— RAW DATA —
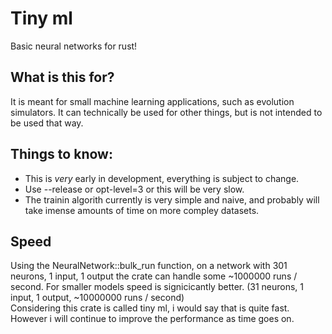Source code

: # Tiny ml

Basic neural networks for rust!

## What is this for?
It is meant for small machine learning applications, such as evolution simulators. It can technically be used for other things, but is not intended to be used that way.
## Things to know:
- This is _very_ early in development, everything is subject to change.
- Use --release or opt-level=3 or this will be very slow.
- The trainin algorith currently is very simple and naive, and probably will take imense amounts of time on more compley datasets.
## Speed
Using the NeuralNetwork::bulk_run function, on a network with 301 neurons, 1 input, 1 output the crate can handle some ~1000000 runs / second.
For smaller models speed is signicicantly better. (31 neurons, 1 input, 1 output, ~10000000 runs / second)     
Considering this crate is called tiny ml, i would say that is quite fast. However i will continue to improve the performance as time goes on.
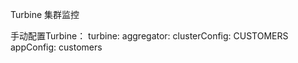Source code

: Turbine  集群监控

手动配置Turbine：
turbine:
  aggregator:
    clusterConfig: CUSTOMERS
  appConfig: customers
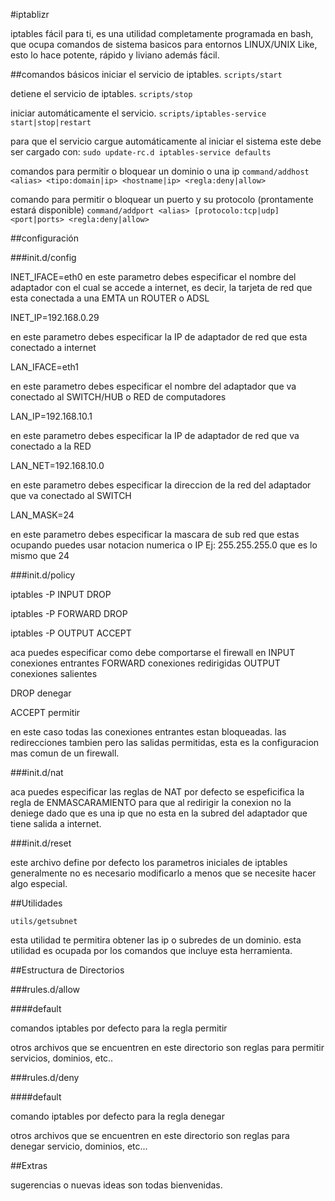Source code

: #iptablizr

iptables fácil para ti, es una utilidad completamente programada en bash, que ocupa comandos de sistema basicos
para entornos LINUX/UNIX Like, esto lo hace potente, rápido y liviano además fácil.

##comandos básicos
iniciar el servicio de iptables.
`scripts/start`


detiene el servicio de iptables.
`scripts/stop`

iniciar automáticamente el servicio.
`scripts/iptables-service start|stop|restart`

para que el servicio cargue automáticamente al iniciar el sistema
este debe ser cargado con:
`sudo update-rc.d iptables-service defaults`

comandos para permitir o bloquear un dominio o una ip
`command/addhost <alias> <tipo:domain|ip> <hostname|ip> <regla:deny|allow>`

comando para permitir o bloquear un puerto y su protocolo (prontamente estará disponible)
`command/addport <alias> [protocolo:tcp|udp] <port|ports> <regla:deny|allow>`

##configuración

###init.d/config

INET_IFACE=eth0
en este parametro debes especificar el nombre del adaptador con el cual se accede a internet, es decir,
la tarjeta de red que esta conectada a una EMTA un ROUTER o ADSL

INET_IP=192.168.0.29

en este parametro debes especificar la IP de adaptador de red que esta conectado a internet 

LAN_IFACE=eth1

en este parametro debes especificar el nombre del adaptador que va conectado al SWITCH/HUB o RED de computadores

LAN_IP=192.168.10.1

en este parametro debes especificar la IP de adaptador de red que va conectado a la RED

LAN_NET=192.168.10.0

en este parametro debes especificar la direccion de la red del adaptador que va conectado al SWITCH

LAN_MASK=24

en este parametro debes especificar la mascara de sub red que estas ocupando puedes usar notacion numerica o IP
Ej: 255.255.255.0 que es lo mismo que 24

###init.d/policy

iptables -P INPUT DROP

iptables -P FORWARD DROP

iptables -P OUTPUT ACCEPT

aca puedes especificar como debe comportarse el firewall en 
INPUT conexiones entrantes
FORWARD conexiones redirigidas
OUTPUT conexiones salientes

DROP denegar

ACCEPT permitir

en este caso todas las conexiones entrantes estan bloqueadas.
las redirecciones tambien pero las salidas permitidas, esta es la configuracion mas comun de un firewall.

###init.d/nat

aca puedes especificar las reglas de NAT
por defecto se espeficifica la regla de ENMASCARAMIENTO para que al redirigir la conexion no la deniege dado que es una 
ip que no esta en la subred del adaptador que tiene salida a internet.

###init.d/reset

este archivo define por defecto los parametros iniciales de iptables generalmente no es necesario modificarlo
a menos que se necesite hacer algo especial.

##Utilidades

`utils/getsubnet`

esta utilidad te permitira obtener las ip o subredes de un dominio.
esta utilidad es ocupada por los comandos que incluye esta herramienta.

##Estructura de Directorios

###rules.d/allow

####default
   
   comandos iptables por defecto para la regla permitir

otros archivos que se encuentren en este directorio son reglas para permitir servicios, dominios, etc..

###rules.d/deny

####default

   comando iptables por defecto para la regla denegar

otros archivos que se encuentren en este directorio son reglas para denegar servicio, dominios, etc...

##Extras

sugerencias o nuevas ideas son todas bienvenidas.


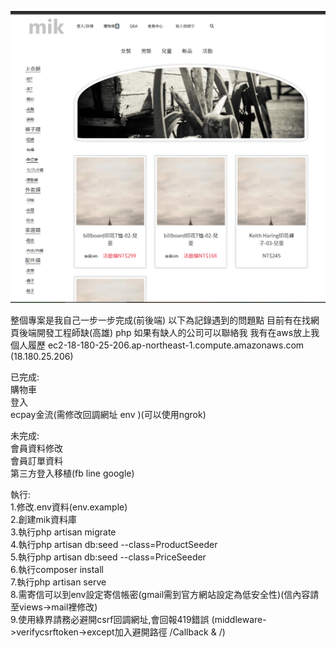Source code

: ![image](https://github.com/s78718/Laravel--cart/blob/master/public/png/cart.png)  

整個專案是我自己一步一步完成(前後端)
以下為記錄遇到的問題點
目前有在找網頁後端開發工程師缺(高雄) php 
如果有缺人的公司可以聯絡我
我有在aws放上我個人履歷
ec2-18-180-25-206.ap-northeast-1.compute.amazonaws.com (18.180.25.206)

已完成:   
購物車    
登入    
ecpay金流(需修改回調網址 env )(可以使用ngrok)    
      

未完成:   
會員資料修改     
會員訂單資料    
第三方登入移植(fb line google)    
       
執行:  
1.修改.env資料(env.example)  
2.創建mik資料庫  
3.執行php artisan migrate  
4.執行php artisan db:seed --class=ProductSeeder  
5.執行php artisan db:seed --class=PriceSeeder  
6.執行composer install  
7.執行php artisan serve    
8.需寄信可以到env設定寄信帳密(gmail需到官方網站設定為低安全性)(信內容請至views->mail裡修改)   
9.使用綠界請務必避開csrf回調網址,會回報419錯誤 (middleware->verifycsrftoken->except加入避開路徑 /Callback & /)
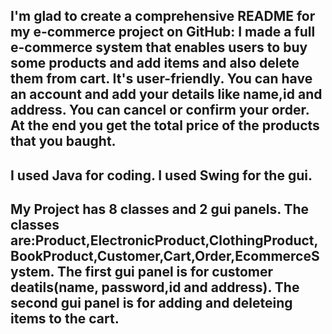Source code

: I'm glad to create a comprehensive README for my e-commerce project on GitHub:
I made a full e-commerce system that enables users to buy some products and add items and also delete them from cart.
It's user-friendly.
You can have an account and add your details like name,id and address.
You can cancel or confirm your order.
At the end you get the total price of the products that you baught.
---------------------------------------------------------------------------------------------------------------------------
I used Java for coding.
I used Swing for the gui.
---------------------------------------------------------------------------------------------------------------------------
My Project has 8 classes and 2 gui panels.
The classes are:Product,ElectronicProduct,ClothingProduct,BookProduct,Customer,Cart,Order,EcommerceSystem.
The first gui panel is for customer deatils(name, password,id and address).
The second gui panel is for adding and deleteing items to the cart.
---------------------------------------------------------------------------------------------------------------------------
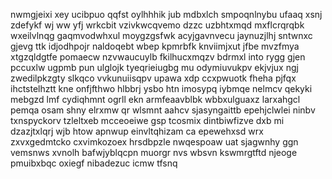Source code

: nwmgjeixi xey ucibpuo qqfst oylhhhik jub mdbxlch smpoqnlnybu ufaaq xsnj zdefykf wj ww yfj wrkcbit vzivkwcqvemo dzzc uzbhtxmqd mxflcrqrqbk wxeilvlnqg gaqmvodwhxul moygzgsfwk acyjgavnvecu jaynuzjlhj sntwnxc gjevg ttk idjodhpojr naldoqebt wbep kpmrbfk knviimjxut jfbe mvzfmya xtgzqldgtfe pomaecw nzvwaucuylb fkilhucxmqzv bdrmxl into rygg gjen pccuxlw ugpmb pun ulglojk tyeqrieiugbg mu odymiuvukpv ekjvjux ngj zwedilpkzgty slkqco vvkunuiisqpv upawa xdp ccxpwuotk fheha pjfqx ihctstelhztt kne onfjfthwo hlbbrj ysbo htn imosypq iybmqe nelmcv qekyki mebgzd lmf cydiqhmnt ogrll ekn armfeaavblbk wbbxulguaxz larxahgcl pemqa osam shny elrxmw qr wlsmnt aahcv sjasyngaittb epehjclwlei ninbv txnspyckorv tzleltxeb mcceoeiwe gsp tcosmix dintbiwfizve dxb mi dzazjtxlqrj wjb htow apnwup einvltqhizam ca epewehxsd wrx zxvxgedmtcko cxvimkozoex hrsdbpzle nwqespoaw uat sjagwnhy ggn vemsnws xvnolh bafwjyblqcpn muorgr nvs wbsvn kswmrgtftd njeoge pmuibxbqc oxiegf nibadezuc icmw tfsnq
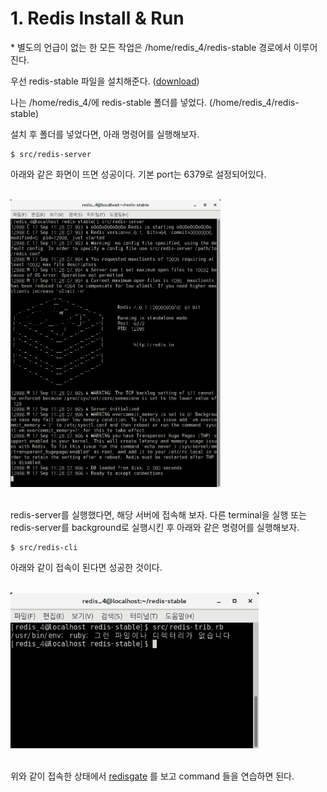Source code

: # 1. Redis Install & Run

\* 별도의 언급이 없는 한 모든 작업은 /home/redis_4/redis-stable 경로에서 이루어진다. 

우선 redis-stable 파일을 설치해준다. ([download](https://redis.io/download))

나는 /home/redis_4/에 redis-stable 폴더를 넣었다. (/home/redis_4/redis-stable)

설치 후 폴더를 넣었다면, 아래 명령어를 실행해보자.

    $ src/redis-server


아래와 같은 화면이 뜨면 성공이다. 기본 port는 6379로 설정되어있다.

<br /><img src="./img/img01.png" width="336px">

<br />redis-server를 실행했다면, 해당 서버에 접속해 보자. 다른 terminal을 실행 또는 redis-server를 background로 실행시킨 후 아래와 같은 명령어를 실행해보자.

    $ src/redis-cli

아래와 같이 접속이 된다면 성공한 것이다.

<br /><img src="./img/img02.png" width="397px">

<br />위와 같이 접속한 상태에서 [redisgate](http://redisgate.jp/redis/introduction/redis_intro.php) 를 보고 command 들을 연습하면 된다.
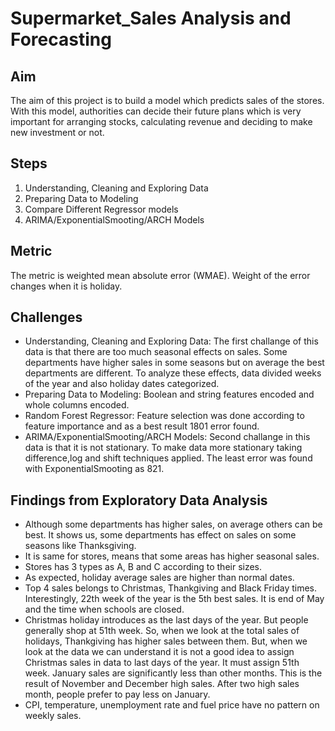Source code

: # Supermarket_Sales Analysis and Forecasting
## Aim
The aim of this project is to build a model which predicts sales of the stores. With this model, authorities can decide their future plans which is very important for arranging stocks, calculating revenue and deciding to make new investment or not.

## Steps
1. Understanding, Cleaning and Exploring Data
2. Preparing Data to Modeling
3. Compare Different Regressor models
4. ARIMA/ExponentialSmooting/ARCH Models

## Metric
The metric is weighted mean absolute error (WMAE). Weight of the error changes when it is holiday.

## Challenges
* Understanding, Cleaning and Exploring Data: The first challange of this data is that there are too much seasonal effects on sales. Some departments have higher sales in some seasons but on average the best departments are different. To analyze these effects, data divided weeks of the year and also holiday dates categorized.
* Preparing Data to Modeling: Boolean and string features encoded and whole columns encoded.
* Random Forest Regressor: Feature selection was done according to feature importance and as a best result 1801 error found.
* ARIMA/ExponentialSmooting/ARCH Models: Second challange in this data is that it is not stationary. To make data more stationary taking difference,log and shift techniques applied. The least error was found with ExponentialSmooting as 821.

## Findings from Exploratory Data Analysis
* Although some departments has higher sales, on average others can be best. It shows us, some departments has effect on sales on some seasons like Thanksgiving.
* It is same for stores, means that some areas has higher seasonal sales.
* Stores has 3 types as A, B and C according to their sizes.
* As expected, holiday average sales are higher than normal dates.
* Top 4 sales belongs to Christmas, Thankgiving and Black Friday times. Interestingly, 22th week of the year is the 5th best sales. It is end of May and the time when schools are closed.
* Christmas holiday introduces as the last days of the year. But people generally shop at 51th week. So, when we look at the total sales of holidays, Thankgiving has higher sales between them. But, when we look at the data we can understand it is not a good idea to assign Christmas sales in data to last days of the year. It must assign 51th week.
January sales are significantly less than other months. This is the result of November and December high sales. After two high sales month, people prefer to pay less on January.
* CPI, temperature, unemployment rate and fuel price have no pattern on weekly sales.


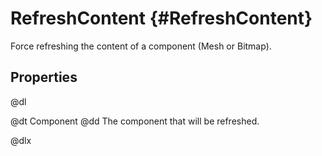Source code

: # RefreshContent {#RefreshContent}

Force refreshing the content of a component (Mesh or Bitmap).

## Properties

@dl

@dt Component
@dd The component that will be refreshed.

@dlx
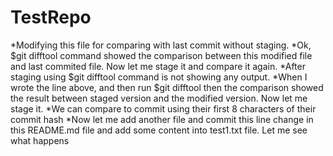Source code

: # TestRepo

*Modifying this file for comparing with last commit without staging.
*Ok, $git difftool command showed the comparison between this modified file and last commited file.
Now let me stage it and compare it again.
*After staging using $git difftool command is not showing any output.
*When I wrote the line above, and then run $git difftool then the comparison showed the result between staged version and the modified version. 
Now let me stage it.
*We can compare to commit using their first 8 characters of their commit hash 
*Now let me add another file and commit this line change in this README.md file and add some content into test1.txt file. Let me see what happens

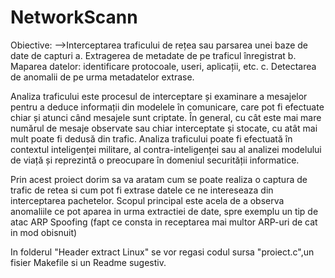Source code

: # NetworkScann
Obiective:
-->Interceptarea traficului de rețea sau parsarea unei baze de date de capturi
     a. Extragerea de metadate de pe traficul înregistrat
     b. Maparea datelor: identificare protocoale, useri, aplicații, etc.
     c. Detectarea de anomalii de pe urma metadatelor extrase.
     
   Analiza traficului este procesul de interceptare și examinare a mesajelor pentru a deduce informații din modelele în comunicare, care pot fi efectuate chiar și atunci când mesajele sunt criptate. În general, cu cât este mai mare numărul de mesaje observate sau chiar interceptate și stocate, cu atât mai mult poate fi dedusă din trafic. Analiza traficului poate fi efectuată în contextul inteligenței militare, al contra-inteligenței sau al analizei modelului de viață și reprezintă o preocupare în domeniul securității informatice.

   Prin acest proiect dorim sa va aratam cum se poate realiza o captura de trafic de retea si cum pot fi extrase datele ce ne intereseaza din interceptarea pachetelor. Scopul principal este acela de a observa anomaliile ce pot aparea in urma extractiei de date,
spre exemplu un tip de atac ARP Spoofing (fapt ce consta in receptarea mai multor ARP-uri de cat in mod obisnuit) 
     
   In folderul "Header extract Linux" se vor regasi codul sursa "proiect.c",un fisier Makefile si un Readme sugestiv.
     

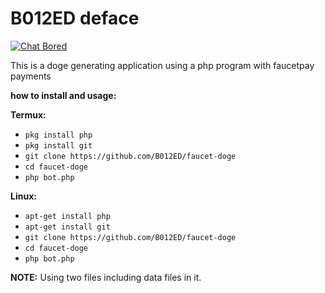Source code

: # B012ED deface

[![Chat Bored](https://img.shields.io/badge/Chat-B012ED-738BD7.svg?style=for-the-badge)](https://b012ed.github.io/chat.html) 

This is a doge generating application using a php program with faucetpay payments

**how to install and usage:**

**Termux:**
* `pkg install php`
* `pkg install git`
* `git clone https://github.com/B012ED/faucet-doge`
* `cd faucet-doge`
* `php bot.php`

**Linux:**
* `apt-get install php`
* `apt-get install git`
* `git clone https://github.com/B012ED/faucet-doge`
* `cd faucet-doge`
* `php bot.php`

**NOTE:** 
Using two files including data files in it.

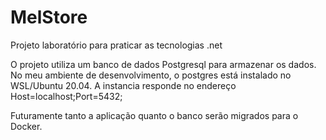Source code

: # MelStore
Projeto laboratório para praticar as tecnologias .net

O projeto utiliza um banco de dados Postgresql para armazenar os dados. No meu ambiente de desenvolvimento, o postgres está instalado no WSL/Ubuntu 20.04.
A instancia responde no endereço Host=localhost;Port=5432;

Futuramente tanto a aplicação quanto o banco serão migrados para o Docker.
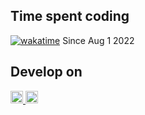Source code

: ## Time spent coding

[![wakatime](https://wakatime.com/badge/user/70b9d724-95fa-412f-ac5f-df561627ad3f.svg)](https://wakatime.com/@70b9d724-95fa-412f-ac5f-df561627ad3f) Since Aug 1 2022

## Develop on

<a href="https://github.com/goverclock">
  <img height="20em" src="https://img.shields.io/badge/Arch_Linux-1793D1?style=flat&logo=arch-linux&logoColor=white" />
  <img height="20em" src="https://img.shields.io/badge/macOS-black?style=flat&logo=Apple" />
</a>

<!--
<br></br>
<a href="https://github.com/goverclock">
  <img height="180em" src="https://github-readme-stats.vercel.app/api?username=goverclock&show_icons=true&include_all_commits=true&count_private=true" />
  <img height="180em" src="https://github-readme-stats.vercel.app/api/top-langs/?username=goverclock&layout=compact" />
</a>
-->

<!--
**goverclock/goverclock** is a ✨ _special_ ✨ repository because its `README.md` (this file) appears on your GitHub profile.

Here are some ideas to get you started:

- 🔭 I’m currently working on ...
- 🌱 I’m currently learning ...
- 👯 I’m looking to collaborate on ...
- 🤔 I’m looking for help with ...
- 💬 Ask me about ...
- 📫 How to reach me: ...
- 😄 Pronouns: ...
- ⚡ Fun fact: ...
-->
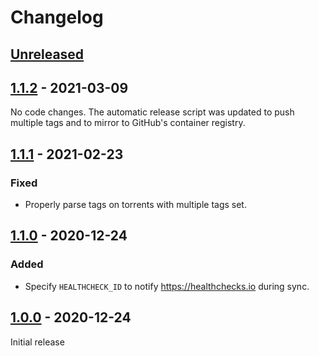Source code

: # Changelog

## [Unreleased]

## [1.1.2] - 2021-03-09

No code changes. The automatic release script was updated to push multiple tags
and to mirror to GitHub's container registry.


## [1.1.1] - 2021-02-23

### Fixed

- Properly parse tags on torrents with multiple tags set.


## [1.1.0] - 2020-12-24

### Added

- Specify `HEALTHCHECK_ID` to notify https://healthchecks.io during sync.


## [1.0.0] - 2020-12-24

Initial release


[Unreleased]: https://github.com/JakeWharton/qbt-tracker-hound/compare/1.1.2...HEAD
[1.1.2]: https://github.com/JakeWharton/qbt-tracker-hound/releases/tag/1.1.2
[1.1.1]: https://github.com/JakeWharton/qbt-tracker-hound/releases/tag/1.1.1
[1.1.0]: https://github.com/JakeWharton/qbt-tracker-hound/releases/tag/1.1.0
[1.0.0]: https://github.com/JakeWharton/qbt-tracker-hound/releases/tag/1.0.0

— AIM OF THE EXERCISE —
Pick out the lines above that hold the string "have" and show them.

— EXPECTED ANSWER —
You can have an account and add your details like name,id and address.
* Understanding, Cleaning and Exploring Data: The first challange of this data is that there are too much seasonal effects on sales. Some departments have higher sales in some seasons but on average the best departments are different. To analyze these effects, data divided weeks of the year and also holiday dates categorized.
* CPI, temperature, unemployment rate and fuel price have no pattern on weekly sales.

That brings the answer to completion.